Amazing untapped potential of number plates

Computers do all the crunching and privacy categorising, and keep a permanent digital record to guarantee an audit trail that will keep everybody honest-including the administrators. PHOTO | FILE

What you need to know:

  • No more forms and questionnaires and endless administrative complication and time cost-for a bank account, a mobile phone, a car log book, a licence, a permit, a title deed, service utilities, passport renewal or whatever.
  • Just key in your PIN and a password that gives your permission, and any supplier will have instant and complete access to the (selective) information the law entitles them to.  
  • Computers do all the crunching and privacy categorising, and keep a permanent digital record to guarantee an audit trail that will keep everybody honest-including the administrators.

If you want to drive a car into London, you have to pay a congestion charge.  Happily, you can do so in about one minute, using your mobile phone, tablet or desktop computer.

Google the subject, go to the site and enter the registration number.  Pay by credit card.  Done.  Swift, simple, no people and no paper.

When you key in the vehicle number  there is an immediate response which shows its make, model, age, colour, insurance status and owner.  Databases know all that for every vehicle, instantly.
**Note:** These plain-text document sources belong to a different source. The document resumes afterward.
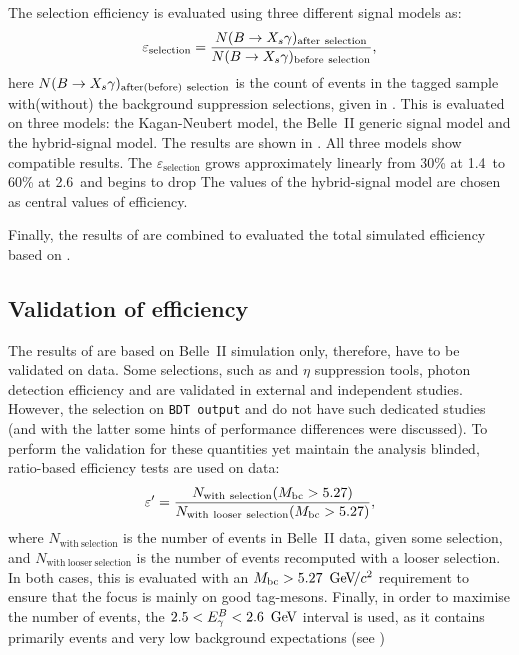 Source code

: The \BtoXsgamma selection efficiency is evaluated using three different signal models as:
\begin{equation}\label{eq:signal_efficiency}
    \varepsilon_{\mathrm{selection}} = \frac{N(\BtoXsgamma)_{\mathrm{after~selection}}}{N(\BtoXsgamma)_{\mathrm{before~selection}}},
\end{equation}
here $N(\BtoXsgamma)_{\mathrm{after(before)~selection}}$ is the count of \BtoXsgamma events in the \FEI tagged sample with(without) 
the background suppression selections, given in .
This is evaluated on three models: the Kagan-Neubert model, the Belle~II generic \MC signal model and the hybrid-signal model.
The results are shown in .
All three models show compatible results.
The $\varepsilon_{\mathrm{selection}}$ grows approximately linearly from 30\% at 1.4~\gev to 60\% at 2.6~\gev and begins to drop
The values of the hybrid-signal model are chosen as central values of efficiency.

Finally, the results of  are combined to evaluated the total simulated efficiency based on .

\subsection{Validation of \texorpdfstring{\BtoXsgamma}{B->Xs gamma} efficiency}\label{sec:validation_efficiency}

The results of  are based on Belle~II simulation only, therefore, have to be validated on data.
Some selections, such as \piz and $\eta$ suppression tools, photon detection efficiency and \FEI are validated in external and independent studies.
However, the selection on \texttt{BDT~output} and \ZMVA do not have such dedicated studies (and with the latter some hints of performance differences were discussed).
To perform the validation for these quantities yet maintain the analysis blinded, ratio-based efficiency tests are used on data:
\begin{equation}\label{eq:signal_validation}
    \varepsilon' = \frac{N_{\mathrm{with~selection}}({M_{\mathrm{bc}}}>5.27)}{N_{\mathrm{with~looser~selection}} ({M_{\mathrm{bc}}}>5.27)},
\end{equation}
where $N_{\mathrm{with~selection}}$ is the number of events in Belle~II data, given some selection,
and $N_{\mathrm{with~looser~selection}}$ is the number of events recomputed with a looser selection.
In both cases, this is evaluated with an ${M_{\mathrm{bc}}}>5.27~{\mathrm{\,Ge\kern -0.1em V\!/}c^2}$ requirement to ensure that the focus is mainly on good tag-\B mesons.
Finally, in order to maximise the number of \BtoXsgamma events, the $2.5<{E^B_{\gamma}}<2.6~\mathrm{\,Ge\kern -0.1em V}$ interval is used, as it contains primarily \BtoXsgamma events and very low background expectations (see )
It’s amazing how law-abiding everyone becomes when the whole lot is known, and joined up.  Without exception.  In a blink.  And with very little time cost or inconvenience.

So why can’t your PIN be like your number plate,  holding an interconnected record of everything anyone has a right to know about you.  No more forms and questionnaires and endless administrative complication and time cost-for a bank account, a mobile phone, a car log book, a licence, a permit, a title deed, service utilities, passport renewal or whatever.

Just key in your PIN and a password that gives your permission, and any supplier will have instant and complete access to the (selective) information the law entitles them to.  

ROBUST DATA

Computers do all the crunching and privacy categorising, and keep a permanent digital record to guarantee an audit trail that will keep everybody honest-including the administrators.

And if things can be joined up per person, they can also be joined up for all the people and provide a treasure chest of national statistics for planners and the general public.  

As a non-contentious example, we could know the total number of vehicles, their class proportions, age - and anything else about them of use, interest or importance at the push of a button.

There are lots of reasons why we need to know more about our national fleet of vehicles with four wheels or more.  But robust data is somewhere between scant, inconsistent and non-existent.

We have to resort to extrapolation, a bit like this: In the past decade, all Kenya’s main motor companies have sold about 140,000 new vehicles of every shape and size from town runabouts to prime mover trucks.

That figure represents about 10 per cent (maybe) of today’s total national road-going fleet of things with four wheels or more.   The average age of that portion is about 5 years.

Over the same period, there have been about 860,000 used imports mostly aged about 8 years on arrival. 

The average age of that contingent today is therefore around 13 years. Put both groups together and you have a million vehicles with an average age of about 12 years. 

The rest of the fleet about 400,000 -  was already here 10 years ago, having arrived in much the same new-used proportions.   So that segment’s average age was also around 12, and is therefore now around 22.

With some slightly trickier arithmetic, we can therefore estimate that the overall average age of all the vehicles in Kenya today is  about 15 years.  That’s not a precise fact, but it is a strongly indicative probability.